House Bill 476, filed by Rep. Daniel Grossberg, D-Louisville, proposes a constitutional amendment that establishes the right of Kentuckians to make decisions about “all matters relating to pregnancy,” such as prenatal care, childbirth, postpartum care, contraception, sterilization, abortion, miscarriage management and infertility treatments.
The constitutional amendment would bar the state from penalizing or prosecuting a woman based on her “actual, potential, perceived, or alleged pregnancy outcomes,” which includes miscarriage, stillbirth or abortion, or from taking similar adverse actions against someone aiding a woman in exercising the right to reproductive freedom.
HB 476 also allows Kentucky to regulate abortion after fetal viability, “provided that in no circumstance shall the commonwealth prohibit an abortion that, in the professional judgment of an attending health care professional, is medically indicated to protect the life or physical or mental health of the pregnant person.”
Fetal viability, the point in a pregnancy when a fetus has the ability to survive outside of the uterus with medical help, is estimated between 24 and 26 weeks gestation. While more rare, babies do survive preterm delivery earlier in pregnancy, with the earliest documented survivor born at 21 weeks, 0 days gestation.
“My intention is to restore what the status quo was prior to the [Dobbs] decision. Women have a fundamental right to reproductive freedom, to seek care from qualified professionals in a safe environment,” Grossberg said. “But I also don’t believe any right is without limits. For my entire life until 2022, the generally accepted standard was fetal viability.”
Richard Nelson, executive director of the Commonwealth Policy Center said that’s a “hollow gesture,” allowing for abortion at any stage “based on the subjective claim of preserving ‘mental health,'” which can be a medically indicated exception for abortion under the constitutional amendment.
“HB 476 proposes to rewrite Kentucky’s Constitution by creating an unlimited right to abortion under the guise of ‘reproductive freedom’ but authentic freedom doesn’t marginalize members of the human community and pave the way for their demise,” said Nelson in an email. “Section 1 of Kentucky’s Constitution preserves the fundamental right of life. If this proposal makes its way into our constitution it would negate the first and most basic of our rights.”
Addia Wuchner, executive director of Kentucky Right to Life, said HB 476 would “strip away” protections for unborn children and limited the ability of elected representatives to enact “life affirming safeguards” for Kentuckians.

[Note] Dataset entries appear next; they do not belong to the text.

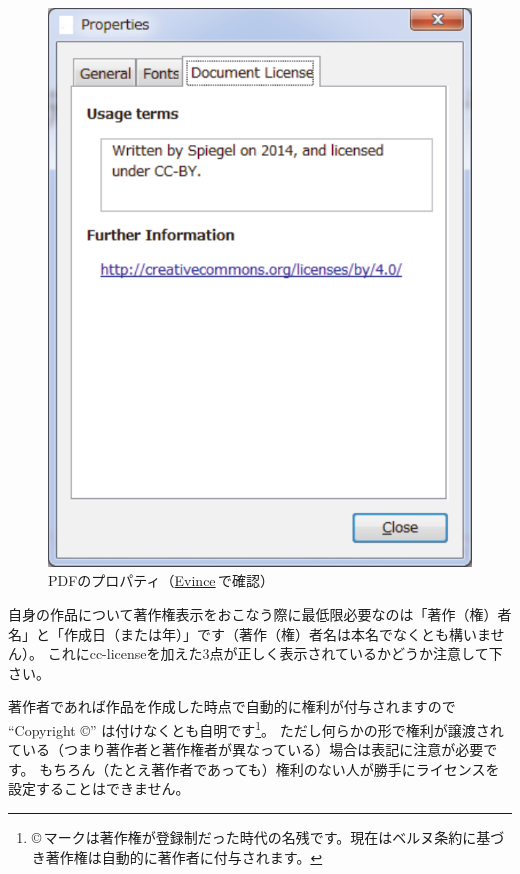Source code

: \documentclass{ltjsarticle}
\begin{document}
\begin{figure}[htp]
\begin{center}
\includegraphics[width=5truecm,clip]{images/pdf-property.pdf}
\end{center}
\caption{PDFのプロパティ（\href{https://wiki.gnome.org/Apps/Evince}{Evince}\,で確認）} \label{fig:pdf-prop}
\end{figure}%

自身の作品について著作権表示をおこなう際に最低限必要なのは「著作（権）者名」と「作成日（または年）」です（著作（権）者名は本名でなくとも構いません）。
これにcc-licenseを加えた3点が正しく表示されているかどうか注意して下さい。

著作者であれば作品を作成した時点で自動的に権利が付与されますので ``Copyright \copyright'' は付けなくとも自明です\footnote{\copyright\,マークは著作権が登録制だった時代の名残です。現在はベルヌ条約に基づき著作権は自動的に著作者に付与されます。}。
ただし何らかの形で権利が譲渡されている（つまり著作者と著作権者が異なっている）場合は表記に注意が必要です。
もちろん（たとえ著作者であっても）権利のない人が勝手にライセンスを設定することはできません。
\end{document}
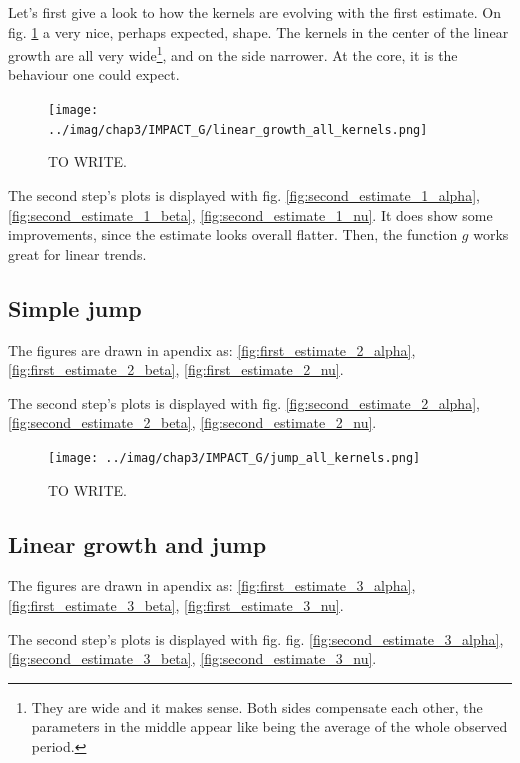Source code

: \documentclass[11pt]{book}
\begin{document}
Let's first give a look to how the kernels are evolving with the first estimate. On fig. \ref{fig:impact_g_linear} a very nice, perhaps expected, shape. The kernels in the center of the linear growth are all very wide\footnote{They are wide and it makes sense. Both sides compensate each other, the parameters in the middle appear like being the average of the whole observed period.}, and on the side narrower. At the core, it is the behaviour one could expect.

\begin{figure}
\centering
\texttt{[image: ../imag/chap3/IMPACT\_G/linear\_growth\_all\_kernels.png]}
\caption{TO WRITE.}
\label{fig:impact_g_linear}
\end{figure}


The second step's plots is displayed with fig. \ref{fig:second_estimate_1_alpha}, \ref{fig:second_estimate_1_beta}, \ref{fig:second_estimate_1_nu}. It does show some improvements, since the estimate looks overall flatter. Then, the function $g$ works great for linear trends.


\subsection{Simple jump}

The figures are drawn in apendix as: \ref{fig:first_estimate_2_alpha}, \ref{fig:first_estimate_2_beta}, \ref{fig:first_estimate_2_nu}.

The second step's plots is displayed with fig. \ref{fig:second_estimate_2_alpha}, \ref{fig:second_estimate_2_beta}, \ref{fig:second_estimate_2_nu}.

\begin{figure}
\centering
\texttt{[image: ../imag/chap3/IMPACT\_G/jump\_all\_kernels.png]}
\caption{TO WRITE.}
\label{fig:impact_g_jump}
\end{figure}



\subsection{Linear growth and jump}
The figures are drawn in apendix as: \ref{fig:first_estimate_3_alpha}, \ref{fig:first_estimate_3_beta}, \ref{fig:first_estimate_3_nu}.

The second step's plots is displayed with fig. fig. \ref{fig:second_estimate_3_alpha}, \ref{fig:second_estimate_3_beta}, \ref{fig:second_estimate_3_nu}.
\end{document}
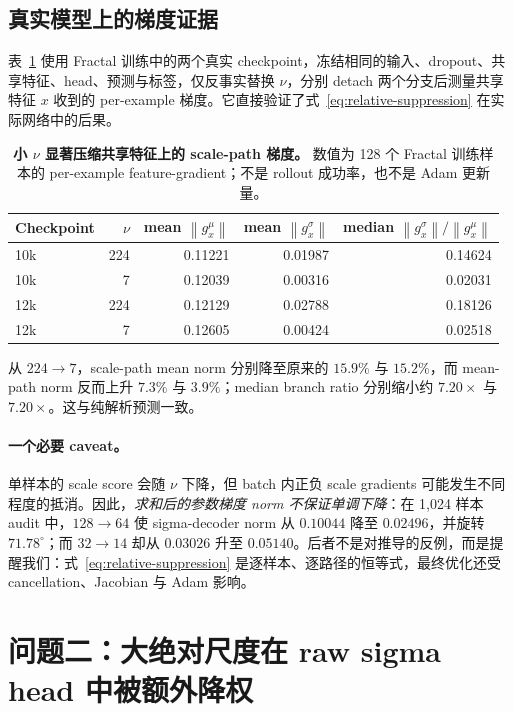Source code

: \documentclass[10pt]{article}
\newcommand{\norm}[1]{\left\lVert#1\right\rVert}
\begin{document}
\subsection{真实模型上的梯度证据}

表~\ref{tab:feature-grads} 使用 Fractal 训练中的两个真实 checkpoint，冻结相同的输入、dropout、共享特征、head、预测与标签，仅反事实替换 $\nu$，分别 detach 两个分支后测量共享特征 $x$ 收到的 per-example 梯度。它直接验证了式~\eqref{eq:relative-suppression} 在实际网络中的后果。

\begin{table}[h]
\centering
\caption{\textbf{小 $\nu$ 显著压缩共享特征上的 scale-path 梯度。} 数值为 128 个 Fractal 训练样本的 per-example feature-gradient；不是 rollout 成功率，也不是 Adam 更新量。}
\label{tab:feature-grads}
\small
\begin{tabular}{@{}lrrrr@{}}
\toprule
Checkpoint & $\nu$ & mean $\norm{g_x^\mu}$ & mean $\norm{g_x^\sigma}$ & median $\norm{g_x^\sigma}/\norm{g_x^\mu}$ \\
\midrule
10k & 224 & 0.11221 & 0.01987 & 0.14624 \\
10k & 7   & 0.12039 & 0.00316 & 0.02031 \\
\addlinespace
12k & 224 & 0.12129 & 0.02788 & 0.18126 \\
12k & 7   & 0.12605 & 0.00424 & 0.02518 \\
\bottomrule
\end{tabular}
\end{table}

从 $224\rightarrow7$，scale-path mean norm 分别降至原来的 $15.9\%$ 与 $15.2\%$，而 mean-path norm 反而上升 $7.3\%$ 与 $3.9\%$；median branch ratio 分别缩小约 $7.20\times$ 与 $7.20\times$。这与纯解析预测一致。

\paragraph{一个必要 caveat。}
单样本的 scale score 会随 $\nu$ 下降，但 batch 内正负 scale gradients 可能发生不同程度的抵消。因此，\emph{求和后的参数梯度 norm 不保证单调下降}：在 1,024 样本 audit 中，$128\rightarrow64$ 使 sigma-decoder norm 从 $0.10044$ 降至 $0.02496$，并旋转 $71.78^\circ$；而 $32\rightarrow14$ 却从 $0.03026$ 升至 $0.05140$。后者不是对推导的反例，而是提醒我们：式~\eqref{eq:relative-suppression} 是逐样本、逐路径的恒等式，最终优化还受 cancellation、Jacobian 与 Adam 影响。

\section{问题二：大绝对尺度在 raw sigma head 中被额外降权}
\end{document}
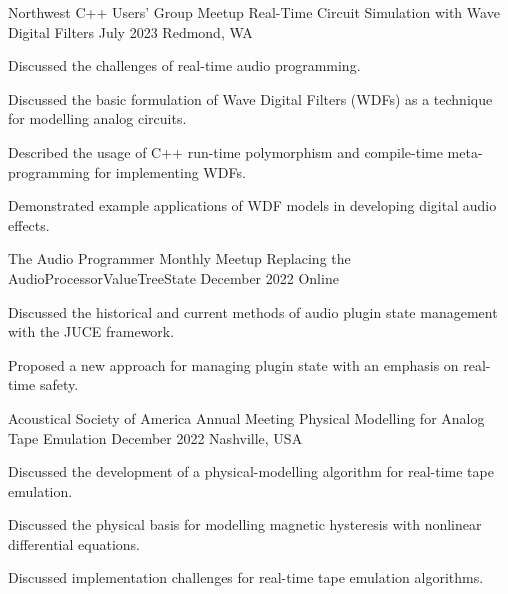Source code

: \begin{cventries}
  \cventry
    {Northwest C++ Users' Group Meetup} %
    {Real-Time Circuit Simulation with Wave Digital Filters} %
    {July 2023} %
    {Redmond, WA} %
    {
      \begin{cvitems} %
        \item {Discussed the challenges of real-time audio programming.}
        \item {Discussed the basic formulation of Wave Digital Filters (WDFs) as a technique for modelling analog circuits.}
        \item {Described the usage of C++ run-time polymorphism and compile-time meta-programming for implementing WDFs.}
        \item {Demonstrated example applications of WDF models in developing digital audio effects.}
      \end{cvitems}
    }

  \cventry
    {The Audio Programmer Monthly Meetup} %
    {Replacing the AudioProcessorValueTreeState} %
    {December 2022} %
    {Online} %
    {
      \begin{cvitems} %
        \item {Discussed the historical and current methods of audio plugin state management with the JUCE framework.}
        \item {Proposed a new approach for managing plugin state with an emphasis on real-time safety.}
      \end{cvitems}
    }


  \cventry
    {Acoustical Society of America Annual Meeting} %
    {Physical Modelling for Analog Tape Emulation} %
    {December 2022} %
    {Nashville, USA} %
    {
      \begin{cvitems} %
        \item {Discussed the development of a physical-modelling algorithm for real-time tape emulation.}
        \item {Discussed the physical basis for modelling magnetic hysteresis with nonlinear differential equations.}
        \item {Discussed implementation challenges for real-time tape emulation algorithms.}
      \end{cvitems}
    }


\end{cventries}
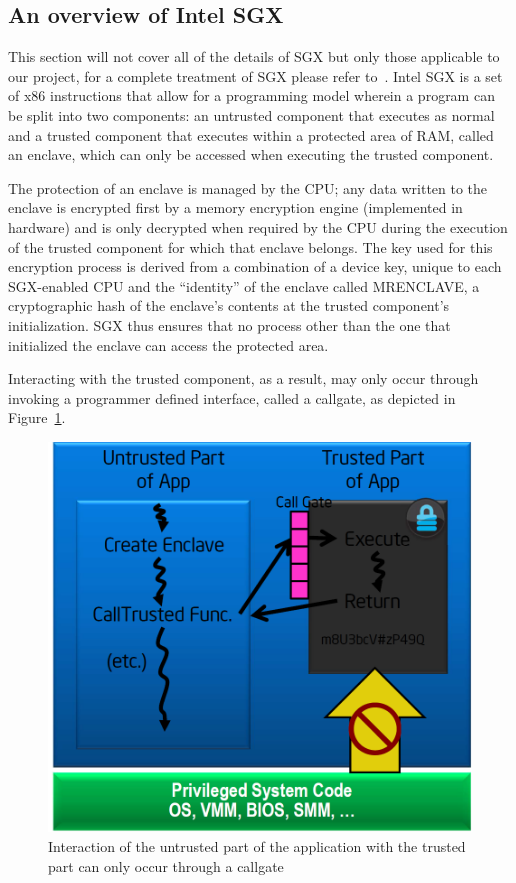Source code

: \documentclass[../main.tex]{subfiles}
\begin{document}
\subsection{An overview of Intel SGX} %
This section will not cover all of the details of SGX but only those applicable to our project, for a complete treatment
of SGX please refer to~\cite{IntelCorporation2010}. Intel SGX is a set of x86 instructions that allow for a programming model wherein a
program can be split into two components: an untrusted component that executes as normal and a trusted component that executes
within a protected area of RAM, called an enclave, which can only be accessed when executing the trusted component. 

The protection of an enclave is managed by the CPU; any data written to the enclave is encrypted first by a memory encryption engine (implemented in hardware) 
and is only decrypted when required by the CPU during the execution of the trusted component for which that enclave belongs. The key used for this encryption process
is derived from a combination of a device key, unique to each SGX-enabled CPU and the ``identity'' of the enclave called MRENCLAVE, a cryptographic hash of the enclave's contents
at the trusted component's initialization. SGX thus ensures that no process other than the one that initialized the enclave can access the protected area. 

Interacting with the trusted component, as a result, may only occur through invoking a programmer defined interface, called a callgate, as depicted in Figure~\ref{fig:sgxhighlevel}.

\begin{figure}[H]
	\centering
	\includegraphics[scale=0.25]{images/sgxhighlevel.png}
	\caption{Interaction of the untrusted part of the application with the trusted part can only occur through a callgate}
	\label{fig:sgxhighlevel}
\end{figure}
\end{document}
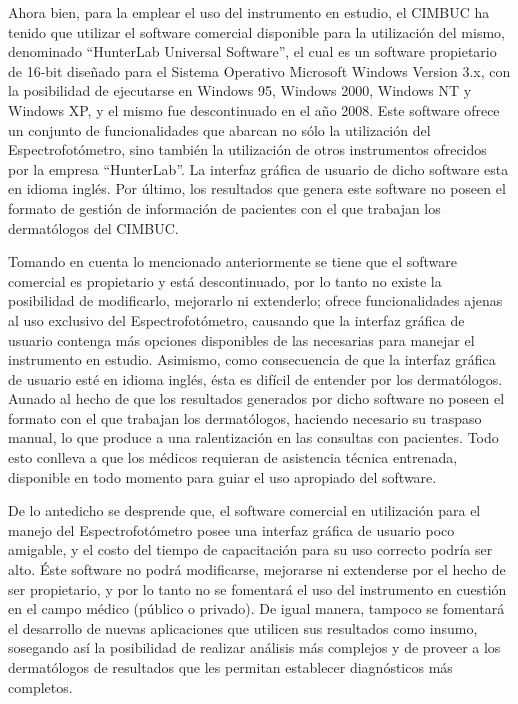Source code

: Ahora bien, para la emplear el uso del instrumento en estudio, el CIMBUC ha tenido que utilizar el software comercial disponible para la utilizaci\'{o}n del mismo, denominado ``HunterLab Universal Software'', el cual es un software propietario de 16-bit dise\~{n}ado para el Sistema Operativo Microsoft Windows Version 3.x, con la posibilidad de ejecutarse en Windows 95, Windows 2000, Windows NT y Windows XP, y el mismo fue descontinuado en el a\~{n}o 2008. Este software ofrece un conjunto de funcionalidades que abarcan no s\'{o}lo la utilizaci\'{o}n del Espectrofot\'{o}metro, sino tambi\'{e}n la utilizaci\'{o}n de otros instrumentos ofrecidos por la empresa ``HunterLab''. La interfaz gr\'{a}fica de usuario de dicho software esta en idioma ingl\'{e}s. Por \'{u}ltimo, los resultados que genera este software no poseen el formato de gesti\'{o}n de informaci\'{o}n de pacientes con el que trabajan los dermat\'{o}logos del CIMBUC.

Tomando en cuenta lo mencionado anteriormente se tiene que el software comercial es propietario y est\'{a} descontinuado, por lo tanto no existe la posibilidad de modificarlo, mejorarlo ni extenderlo; ofrece funcionalidades ajenas al uso exclusivo del Espectrofot\'{o}metro, causando que la interfaz gr\'{a}fica de usuario contenga m\'{a}s opciones disponibles de las necesarias para manejar el instrumento en estudio. Asimismo, como consecuencia de que la interfaz gr\'{a}fica de usuario est\'{e} en idioma ingl\'{e}s, \'{e}sta es dif\'{i}cil de entender por los dermat\'{o}logos. Aunado al hecho de que los resultados generados por dicho software no poseen el formato con el que trabajan los dermat\'{o}logos, haciendo necesario su traspaso manual, lo que produce a una ralentizaci\'{o}n en las consultas con pacientes. Todo esto conlleva a que los m\'{e}dicos requieran de asistencia t\'{e}cnica entrenada, disponible en todo momento para guiar el uso apropiado del software.

De lo antedicho se desprende que, el software comercial en utilizaci\'{o}n para el manejo del Espectrofot\'{o}metro posee una interfaz gr\'{a}fica de usuario poco amigable, y el costo del tiempo de capacitaci\'{o}n para su uso correcto podr\'{i}a ser alto. \'{E}ste software no podr\'{a} modificarse, mejorarse ni extenderse por el hecho de ser propietario, y por lo tanto no se fomentar\'{a} el uso del instrumento en cuesti\'{o}n en el campo m\'{e}dico (p\'{u}blico o privado). De igual manera, tampoco se fomentar\'{a} el desarrollo de nuevas aplicaciones que utilicen sus resultados como insumo, sosegando as\'{i} la posibilidad de realizar an\'{a}lisis m\'{a}s complejos y de proveer a los dermat\'{o}logos de resultados que les permitan establecer diagn\'{o}sticos m\'{a}s completos.

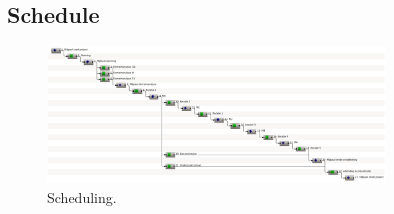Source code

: 

\subsection{Schedule}
  

  \begin{figure}
  	\centering
  	\includegraphics[width=0.8\textwidth,natwidth=1504,natheight=604]{Gantt.png}
  	\caption{\label{fig:Gantt Chart}Scheduling.}
  \end{figure}
  
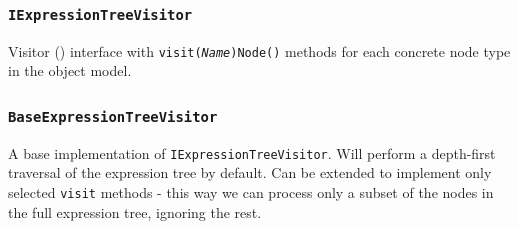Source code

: \documentclass[12pt,oneside,a4paper,notitlepage]{report}
\begin{document}
	\subsubsection{\texttt{IExpressionTreeVisitor}}
	\par Visitor (\cite{patternbook}) interface with \texttt{visit(\textit{Name})Node()} methods for each concrete node type in the object model.

	\subsubsection{\texttt{BaseExpressionTreeVisitor}}
	\par A base implementation of \texttt{IExpressionTreeVisitor}. Will perform a depth-first traversal of the expression tree by default. Can be extended to implement only selected \texttt{visit} methods - this way we can process only a subset of the nodes in the full expression tree, ignoring the rest.

	\printbibliography[
		title=Sources
	]
\end{document}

“HB 476 introduces constitutional ambiguity that invites litigation and judicial activism, placing ideology over human dignity,” said Wuchner. “Our Constitution should affirm the value of every human life, not be used to legalize abortion under the guise of reproductive health while erasing protections for the unborn.”
Grossberg said he was inspired to file HB 476 by the three Jewish women who most recently challenged Kentucky’s abortion bans, alleging the state’s pro-life laws regulating elective pregnancy termination could affect in vitro fertilization (IVF).
Jessica Kalb, Lisa Sobel and Sarah Baron expressed religiously-motivated desires to expand their families using IVF and initially sued the state in 2022, alleging that statutes regulating abortion were unconstitutional, vague and unintelligible—impacting fertility treatment and favoring Christian values. After a 2024 setback, a Kentucky Court of Appeals panel ruled Kalb had standing to sue in July 2025.
A Jefferson Circuit Court judge heard arguments in the case on December 1, 2025. He has yet to issue a ruling.
“I’m afraid that while our state’s abortion ban may not deliberately ban IVF, it could certainly be used to do so. Then Attorney General Daniel Cameron issued an opinion that the ban should not be used to prosecute the use of IVF, but those decisions would be left to the individual prosecutors now and in the future,” Grossberg said. “I wanted to ensure that couldn’t happen, because I have colleague who have said that yes, in fact, they would want to prosecute IVF. But my bill doesn’t stop with IVF. I wanted to enshrine protecting all reproductive rights, including contraception, which I fear will soon be under attack.”
House Bill 476 has been assigned to the Elections, Constitutional Amendments & Intergovernmental Affairs committee.